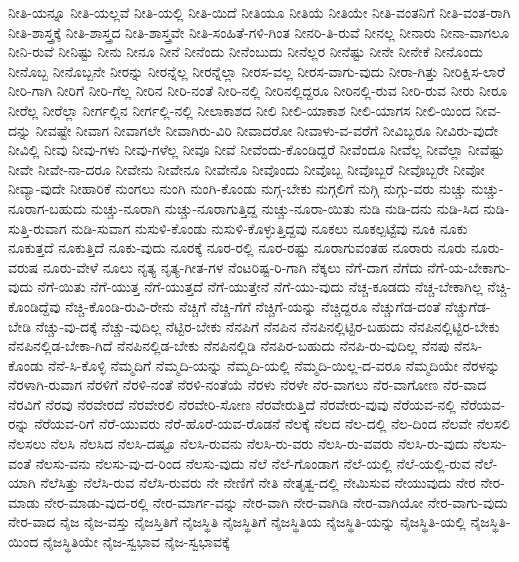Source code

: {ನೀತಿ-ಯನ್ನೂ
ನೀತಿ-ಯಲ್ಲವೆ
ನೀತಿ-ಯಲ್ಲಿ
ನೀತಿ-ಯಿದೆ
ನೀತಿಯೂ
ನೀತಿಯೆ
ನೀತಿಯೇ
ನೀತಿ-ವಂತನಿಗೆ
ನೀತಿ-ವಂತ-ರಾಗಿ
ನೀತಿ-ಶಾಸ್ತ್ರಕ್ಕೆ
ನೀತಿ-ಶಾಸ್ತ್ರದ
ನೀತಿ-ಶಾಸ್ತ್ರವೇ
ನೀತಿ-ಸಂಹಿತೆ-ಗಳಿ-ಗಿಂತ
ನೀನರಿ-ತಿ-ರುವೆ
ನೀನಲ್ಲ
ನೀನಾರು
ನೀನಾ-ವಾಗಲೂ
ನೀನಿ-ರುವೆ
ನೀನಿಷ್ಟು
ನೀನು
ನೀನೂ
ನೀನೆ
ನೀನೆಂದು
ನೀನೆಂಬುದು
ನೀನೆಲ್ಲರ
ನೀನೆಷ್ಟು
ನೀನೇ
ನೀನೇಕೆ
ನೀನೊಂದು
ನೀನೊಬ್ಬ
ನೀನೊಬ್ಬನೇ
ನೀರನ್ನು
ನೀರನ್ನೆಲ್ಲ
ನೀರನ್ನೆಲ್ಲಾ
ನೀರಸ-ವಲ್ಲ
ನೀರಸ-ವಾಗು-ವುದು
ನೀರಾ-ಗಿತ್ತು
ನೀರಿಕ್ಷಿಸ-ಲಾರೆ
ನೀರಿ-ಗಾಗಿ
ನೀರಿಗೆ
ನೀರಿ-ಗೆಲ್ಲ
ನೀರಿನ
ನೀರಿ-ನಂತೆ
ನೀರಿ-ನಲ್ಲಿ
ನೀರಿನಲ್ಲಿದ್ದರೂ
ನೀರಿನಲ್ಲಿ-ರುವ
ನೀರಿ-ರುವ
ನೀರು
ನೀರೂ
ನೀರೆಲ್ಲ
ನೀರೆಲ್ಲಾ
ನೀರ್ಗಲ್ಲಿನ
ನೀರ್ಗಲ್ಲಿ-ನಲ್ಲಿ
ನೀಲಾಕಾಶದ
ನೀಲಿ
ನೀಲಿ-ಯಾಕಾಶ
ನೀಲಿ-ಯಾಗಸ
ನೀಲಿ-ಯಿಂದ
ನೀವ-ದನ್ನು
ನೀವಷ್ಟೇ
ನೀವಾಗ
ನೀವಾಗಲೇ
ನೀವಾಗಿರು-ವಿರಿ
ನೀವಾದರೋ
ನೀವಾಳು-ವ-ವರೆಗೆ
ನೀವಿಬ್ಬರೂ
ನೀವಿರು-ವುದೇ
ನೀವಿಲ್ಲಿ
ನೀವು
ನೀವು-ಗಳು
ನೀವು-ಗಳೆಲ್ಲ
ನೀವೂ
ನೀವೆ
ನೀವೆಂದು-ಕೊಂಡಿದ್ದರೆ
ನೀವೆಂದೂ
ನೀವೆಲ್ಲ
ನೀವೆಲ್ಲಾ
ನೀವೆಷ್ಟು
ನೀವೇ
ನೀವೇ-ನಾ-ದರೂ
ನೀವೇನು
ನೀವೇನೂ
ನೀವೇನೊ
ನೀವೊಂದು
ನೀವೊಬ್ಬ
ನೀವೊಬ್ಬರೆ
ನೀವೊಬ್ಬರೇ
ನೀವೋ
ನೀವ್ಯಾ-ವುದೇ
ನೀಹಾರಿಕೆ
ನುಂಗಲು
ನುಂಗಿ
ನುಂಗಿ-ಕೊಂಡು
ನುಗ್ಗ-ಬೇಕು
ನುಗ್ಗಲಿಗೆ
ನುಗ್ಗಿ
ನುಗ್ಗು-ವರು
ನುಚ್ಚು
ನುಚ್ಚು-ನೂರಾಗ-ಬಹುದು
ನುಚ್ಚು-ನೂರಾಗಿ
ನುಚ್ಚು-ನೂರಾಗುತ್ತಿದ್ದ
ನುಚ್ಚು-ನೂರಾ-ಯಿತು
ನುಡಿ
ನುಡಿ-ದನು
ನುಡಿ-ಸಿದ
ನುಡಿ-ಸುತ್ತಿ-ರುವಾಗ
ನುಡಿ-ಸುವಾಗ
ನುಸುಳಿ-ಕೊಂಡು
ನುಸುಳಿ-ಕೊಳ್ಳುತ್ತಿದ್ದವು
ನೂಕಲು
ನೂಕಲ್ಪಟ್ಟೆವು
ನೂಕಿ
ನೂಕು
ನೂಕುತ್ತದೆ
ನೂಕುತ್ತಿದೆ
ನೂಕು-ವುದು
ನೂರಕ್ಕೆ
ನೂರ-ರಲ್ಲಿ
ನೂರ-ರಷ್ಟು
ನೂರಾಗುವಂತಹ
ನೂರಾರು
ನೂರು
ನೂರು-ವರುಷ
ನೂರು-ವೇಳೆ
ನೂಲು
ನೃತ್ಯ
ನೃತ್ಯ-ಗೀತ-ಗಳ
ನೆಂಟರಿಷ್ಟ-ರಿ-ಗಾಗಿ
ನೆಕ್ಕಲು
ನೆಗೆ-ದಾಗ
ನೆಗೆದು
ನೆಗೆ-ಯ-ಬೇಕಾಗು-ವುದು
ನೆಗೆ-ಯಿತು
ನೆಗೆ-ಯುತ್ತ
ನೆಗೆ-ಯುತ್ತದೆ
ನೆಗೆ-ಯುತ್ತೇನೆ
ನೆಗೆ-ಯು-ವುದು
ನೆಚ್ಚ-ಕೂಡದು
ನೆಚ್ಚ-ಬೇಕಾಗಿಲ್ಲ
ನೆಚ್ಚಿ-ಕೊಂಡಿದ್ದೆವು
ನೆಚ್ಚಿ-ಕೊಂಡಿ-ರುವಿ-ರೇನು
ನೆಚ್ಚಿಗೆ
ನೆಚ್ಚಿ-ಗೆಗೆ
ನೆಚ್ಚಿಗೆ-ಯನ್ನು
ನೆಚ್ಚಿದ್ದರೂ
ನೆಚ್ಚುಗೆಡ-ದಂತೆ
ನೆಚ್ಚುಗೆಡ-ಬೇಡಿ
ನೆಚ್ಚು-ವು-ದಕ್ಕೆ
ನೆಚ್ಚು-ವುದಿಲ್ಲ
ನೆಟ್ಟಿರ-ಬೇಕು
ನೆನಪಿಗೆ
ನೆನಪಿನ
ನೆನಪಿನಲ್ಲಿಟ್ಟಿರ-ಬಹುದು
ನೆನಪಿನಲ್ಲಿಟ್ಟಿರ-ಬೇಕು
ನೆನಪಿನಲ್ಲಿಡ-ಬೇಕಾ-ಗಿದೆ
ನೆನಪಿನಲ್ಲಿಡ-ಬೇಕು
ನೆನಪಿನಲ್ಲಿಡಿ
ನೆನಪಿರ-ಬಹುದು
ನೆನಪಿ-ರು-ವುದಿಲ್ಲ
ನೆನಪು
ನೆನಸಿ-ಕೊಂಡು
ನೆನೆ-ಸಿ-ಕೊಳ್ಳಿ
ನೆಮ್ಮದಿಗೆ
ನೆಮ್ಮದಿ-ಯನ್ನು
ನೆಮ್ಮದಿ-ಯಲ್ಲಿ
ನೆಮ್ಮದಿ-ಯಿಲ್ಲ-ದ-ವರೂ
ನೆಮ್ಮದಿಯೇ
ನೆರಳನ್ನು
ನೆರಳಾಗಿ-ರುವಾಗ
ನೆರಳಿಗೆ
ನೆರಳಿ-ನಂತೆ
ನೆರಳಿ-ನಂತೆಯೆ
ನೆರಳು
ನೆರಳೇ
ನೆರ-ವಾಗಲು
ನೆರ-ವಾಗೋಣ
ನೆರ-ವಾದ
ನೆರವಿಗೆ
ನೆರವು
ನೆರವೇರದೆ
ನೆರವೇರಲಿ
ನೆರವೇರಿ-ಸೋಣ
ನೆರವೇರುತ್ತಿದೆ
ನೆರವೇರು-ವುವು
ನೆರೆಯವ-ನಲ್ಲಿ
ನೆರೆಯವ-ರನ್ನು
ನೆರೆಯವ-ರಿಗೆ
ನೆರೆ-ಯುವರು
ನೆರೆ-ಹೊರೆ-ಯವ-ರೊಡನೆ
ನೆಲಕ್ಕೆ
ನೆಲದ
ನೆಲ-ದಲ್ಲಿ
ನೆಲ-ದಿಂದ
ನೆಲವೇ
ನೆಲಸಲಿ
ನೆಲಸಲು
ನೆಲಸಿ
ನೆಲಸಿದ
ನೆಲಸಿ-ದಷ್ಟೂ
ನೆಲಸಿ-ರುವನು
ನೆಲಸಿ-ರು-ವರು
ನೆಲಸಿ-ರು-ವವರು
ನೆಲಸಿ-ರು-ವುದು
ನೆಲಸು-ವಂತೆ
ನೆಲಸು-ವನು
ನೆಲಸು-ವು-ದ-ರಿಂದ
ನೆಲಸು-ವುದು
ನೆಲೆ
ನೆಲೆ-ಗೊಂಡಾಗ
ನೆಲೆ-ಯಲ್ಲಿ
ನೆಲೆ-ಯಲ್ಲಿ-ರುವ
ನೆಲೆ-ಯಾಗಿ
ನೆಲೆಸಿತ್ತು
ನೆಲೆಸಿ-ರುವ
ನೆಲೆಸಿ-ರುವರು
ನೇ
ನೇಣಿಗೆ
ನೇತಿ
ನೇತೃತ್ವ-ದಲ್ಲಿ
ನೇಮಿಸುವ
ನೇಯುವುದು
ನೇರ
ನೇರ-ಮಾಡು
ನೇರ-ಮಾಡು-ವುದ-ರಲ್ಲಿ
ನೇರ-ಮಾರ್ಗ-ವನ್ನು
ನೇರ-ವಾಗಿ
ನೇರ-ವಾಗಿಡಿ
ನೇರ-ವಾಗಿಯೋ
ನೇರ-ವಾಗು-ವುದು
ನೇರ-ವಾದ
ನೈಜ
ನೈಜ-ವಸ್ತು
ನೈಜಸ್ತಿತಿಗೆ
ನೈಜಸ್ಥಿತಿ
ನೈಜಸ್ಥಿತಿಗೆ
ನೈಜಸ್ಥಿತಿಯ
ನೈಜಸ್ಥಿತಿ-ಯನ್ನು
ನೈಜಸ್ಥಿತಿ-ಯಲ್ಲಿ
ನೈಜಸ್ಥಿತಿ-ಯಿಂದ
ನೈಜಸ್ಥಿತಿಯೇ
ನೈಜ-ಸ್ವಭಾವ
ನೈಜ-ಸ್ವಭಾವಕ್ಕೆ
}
┄┄┄┄┄┄┄┄┄┄┄┄┄┄┄┄┄┄┄┄
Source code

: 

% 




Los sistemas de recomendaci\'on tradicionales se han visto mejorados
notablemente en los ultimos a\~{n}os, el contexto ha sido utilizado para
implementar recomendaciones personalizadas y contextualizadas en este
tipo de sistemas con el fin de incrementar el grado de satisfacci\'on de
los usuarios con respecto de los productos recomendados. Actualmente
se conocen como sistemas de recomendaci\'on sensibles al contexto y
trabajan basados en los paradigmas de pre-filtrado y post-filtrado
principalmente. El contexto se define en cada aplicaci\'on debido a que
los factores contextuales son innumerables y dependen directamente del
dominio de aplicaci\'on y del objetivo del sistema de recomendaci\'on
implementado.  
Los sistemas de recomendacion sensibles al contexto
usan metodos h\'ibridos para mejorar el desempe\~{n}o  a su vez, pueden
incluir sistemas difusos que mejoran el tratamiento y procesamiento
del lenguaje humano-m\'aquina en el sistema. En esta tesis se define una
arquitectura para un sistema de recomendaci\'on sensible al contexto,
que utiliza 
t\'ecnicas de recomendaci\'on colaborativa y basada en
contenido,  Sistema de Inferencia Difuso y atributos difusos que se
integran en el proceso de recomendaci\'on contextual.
┄┄┄┄┄┄┄┄┄┄┄┄┄┄┄┄┄┄┄┄
**Directions for this task**: Search the records for the word "sensibles", then list every line that has it.

**Response to this task**:
se conocen como sistemas de recomendaci\'on sensibles al contexto y
Los sistemas de recomendacion sensibles al contexto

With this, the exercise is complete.